The core function is called FerrenaSCRNAseq::autofilter()
. This function selects poor quality cells that are outliers relative to the rest of the data.
baseline cutoffs of minimum number of UMIs (default is 1000); minimum number of genes (default is 200); maximum percent mitochondrial content (max 25%); max percent hemoglobin content (max 25%)
complexity analysis, defined as number of genes / number of UMIs. The pipeline detects cells with abnormally low complexity, ie those with lower number of unique genes expected given the number of UMIs captured. Usually, this is either poor quality cells or extreme cells like RBCs.
data driven mitochondrial cutoffs: based on the distribtuion of mitochondrial gene content per cell, learn an upper cutoff. It uses median + (median absolute deviation * 2.5) by default.
data driven nUMI cutoff: based on the distribtuion of UMIs per cell, learn a lower cutoff. It uses median - (median absolute deviation * 2.5) by default.
See ?FerrenaSCRNAseq::automatedfiltering()
### quick run ###
# sobj is a seurat object
# identify outliers
af <- autofilter(sobj)
# get high quality cells
goodcells <- af$cellstatus[af$cellstatus$filteredout==F,"barcodes"]
# filter the seurat object for the high quality cells
sobj <- sobj[,goodcells]
I recommend doing this as a first step, before other filtering. After removal of poor quality outlier cells, you should then do (or re-do) any processing: HVG detection, PCA, graph building, clustering etc.

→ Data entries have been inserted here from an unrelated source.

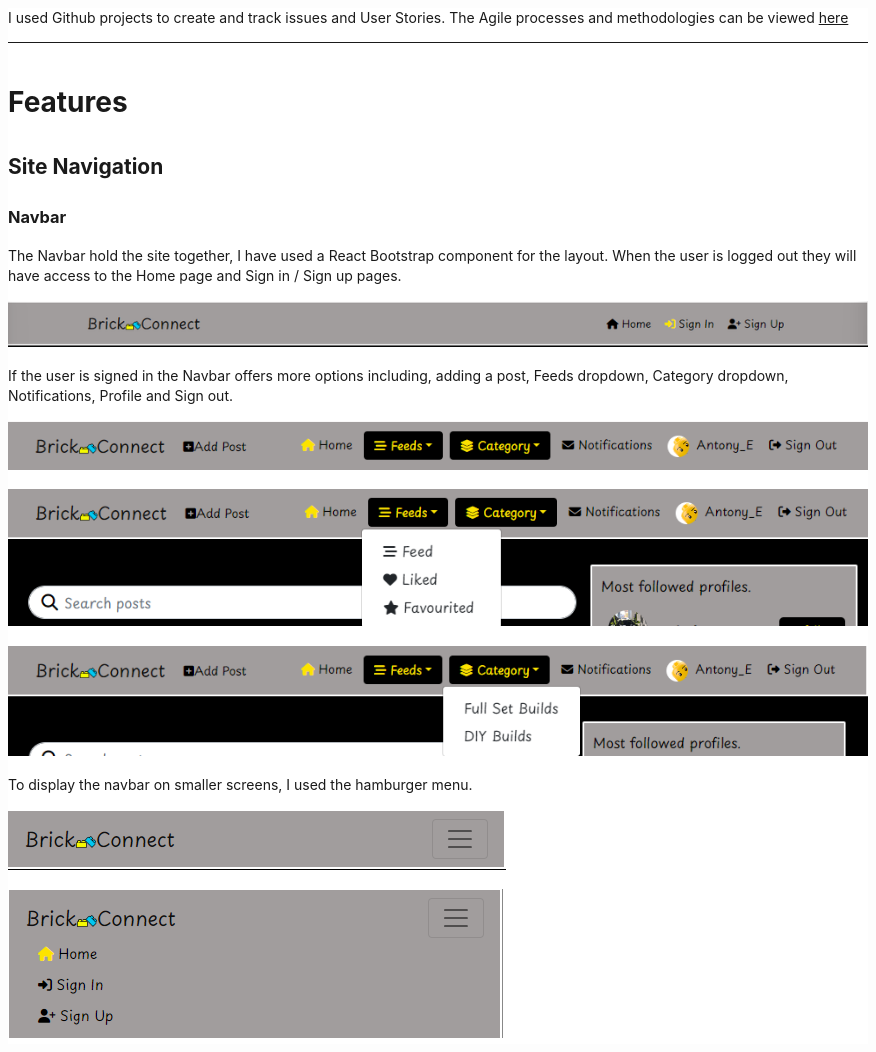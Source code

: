 I used Github projects to create and track issues and User Stories. The Agile processes and methodologies can be viewed [here](/AGILE.md)

<hr>

# Features

## **Site Navigation**

### **Navbar**

The Navbar hold the site together, I have used a React Bootstrap component for the layout. When the user is logged out they will have access to the Home page and Sign in / Sign up pages.

![navbar signed out](documentation/readme-images/navbar-signed-out.png)

If the user is signed in the Navbar offers more options including, adding a post, Feeds dropdown, Category dropdown, Notifications, Profile and Sign out.

![navbar signed in](documentation/readme-images/navbar-signed-in.png)

![navbar Feeds dropdown](documentation/readme-images/navbar-feeds-dropdown.png)

![navbar Category dropdown](documentation/readme-images/navbar-category-dropdown.png)

To display the navbar on smaller screens, I used the hamburger menu.

![navbar hamburger menu](documentation/readme-images/navbar-burger-menu.png)

![navbar hamburger menu signed out](documentation/readme-images/navbar-burger-menu-open-signed-out.png)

### calculate % mito content and % hemoglobin
# good to do it beforehand, but the pipeline does it internally if you don't
#percent.mito
mito.features <- grep(pattern = "^mt-", x = rownames(x = sobj), value = TRUE, ignore.case = T)
sobj[["percent.mito"]] <- Seurat::PercentageFeatureSet(sobj, features = mito.features)

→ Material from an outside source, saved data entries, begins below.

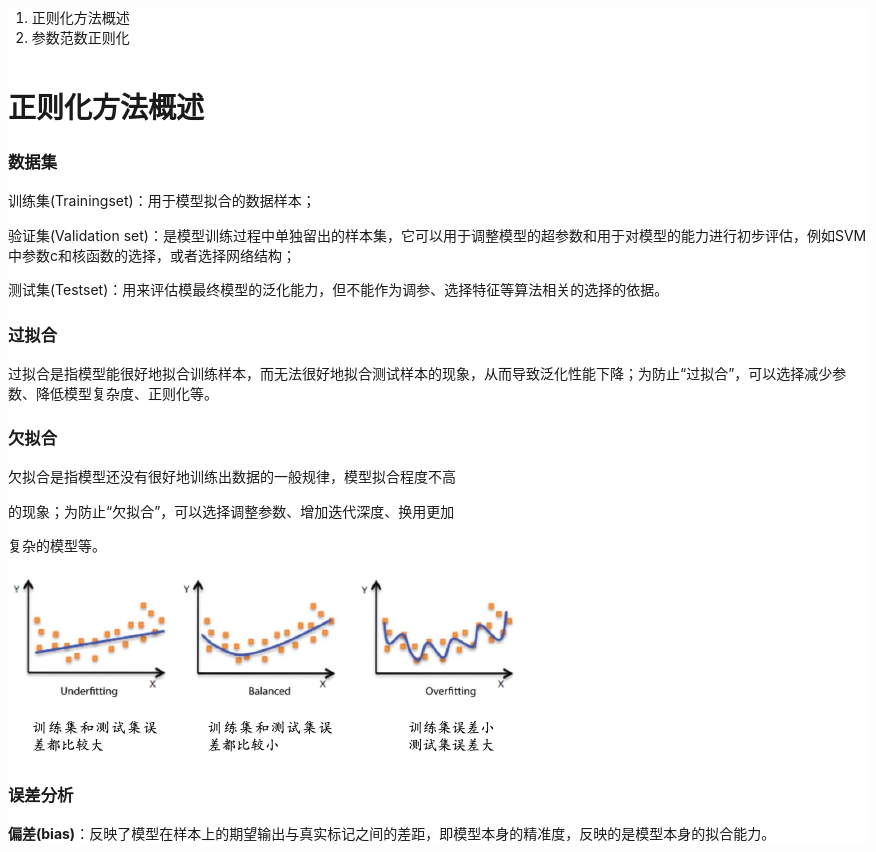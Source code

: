 1. 正则化方法概述
2. 参数范数正则化



# 正则化方法概述

### 数据集

训练集(Trainingset)：用于模型拟合的数据样本；

验证集(Validation set)：是模型训练过程中单独留出的样本集，它可以用于调整模型的超参数和用于对模型的能力进行初步评估，例如SVM中参数c和核函数的选择，或者选择网络结构；

测试集(Testset)：用来评估模最终模型的泛化能力，但不能作为调参、选择特征等算法相关的选择的依据。

### 过拟合

过拟合是指模型能很好地拟合训练样本，而无法很好地拟合测试样本的现象，从而导致泛化性能下降；为防止“过拟合”，可以选择减少参数、降低模型复杂度、正则化等。

### 欠拟合

欠拟合是指模型还没有很好地训练出数据的一般规律，模型拟合程度不高

的现象；为防止“欠拟合”，可以选择调整参数、增加迭代深度、换用更加

复杂的模型等。

<img src="./PIC/8/8.2.png" alt="8.2" style="zoom:50%;" />

### 误差分析

**偏差(bias)**：反映了模型在样本上的期望输出与真实标记之间的差距，即模型本身的精准度，反映的是模型本身的拟合能力。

#percent.hemoglobin, by default checks all mouse/human hemoglobin genes
sobj[["percent.hemoglobin"]] <- FerrenaSCRNAseq::calculate_percent.hemoglobin(sobj)
#detect the outliers
af <- autofilter(sobj)
#see the classification as outlier or not for each cell,
# it also shows the reason each cell may have been called an outlier
head( af$cellstatus )
# check the complexity filtering step
af$globalfilter.complexity
#check lower lib size cutoff step
# with the baseline UMI cutoff, this may not remove many or even remove none at all
af$globalfilter.libsize
# check the percent mito step
af$globalfilter.mito
#filter out the outliers
goodcells <- af$cellstatus[af$cellstatus$filteredout==F,"barcodes"]
sobj <- sobj[,goodcells]
I use DoubletFinder a lot, so I added a wrapper of DoubletFinder
DoubletFinder paper: https://www.sciencedirect.com/science/article/pii/S2405471219300730
DoubletFinder github https://github.com/chris-mcginnis-ucsf/DoubletFinder
It assumes processing with SCT. It also uses an estimated doublet rate from 10X genomics,
see ?FerrenaSCRNAseq::dratedf
and
(https://kb.10xgenomics.com/hc/en-us/articles/360001378811-What-is-the-maximum-number-of-cells-that-can-be-profiled-)
This table is accurate as of 2022 Feb 09.
## preprocess with SCT and cluster ##
suppressWarnings(sobj <- Seurat::SCTransform(sobj, verbose = T, method="glmGamPoi"))
sobj <- Seurat::RunPCA(object = sobj, verbose = F)
sobj <- Seurat::FindNeighbors(object = sobj, dims = 1:30, verbose = F)
sobj <- Seurat::FindClusters(object = sobj, resolution = 0.1, verbose = F, algorithm = 1)
# get the doubletfinder dataframe
# num.cores, parallelization is now supported by DF
dfdf <- doubletfinderwrapper(sobj, #autofilterres = af,
num.cores = 5)
# alternatively, you can also pass the autofilter result,
# it will then return an updated autofilter result list including the doubletfinder results
af <- doubletfinderwrapper(sobj, autofilterres = af,
num.cores = 5)
# filter out doublets
# from doubletfinder data.frame, if autofilter res was not passed above
singlets <- dfdf[dfdf$DoubletFinderClassification=='Singlet','cells']
sobj <- sobj[,singlets]
# or, filter using updated autofilter result object
goodcells <- af$cellstatus[af$cellstatus$filteredout==F,"barcodes"]
sobj <- sobj[,goodcells]
After removal of doublets, I recommend re-processing the data (HVG detection, PCA, graph, clustering).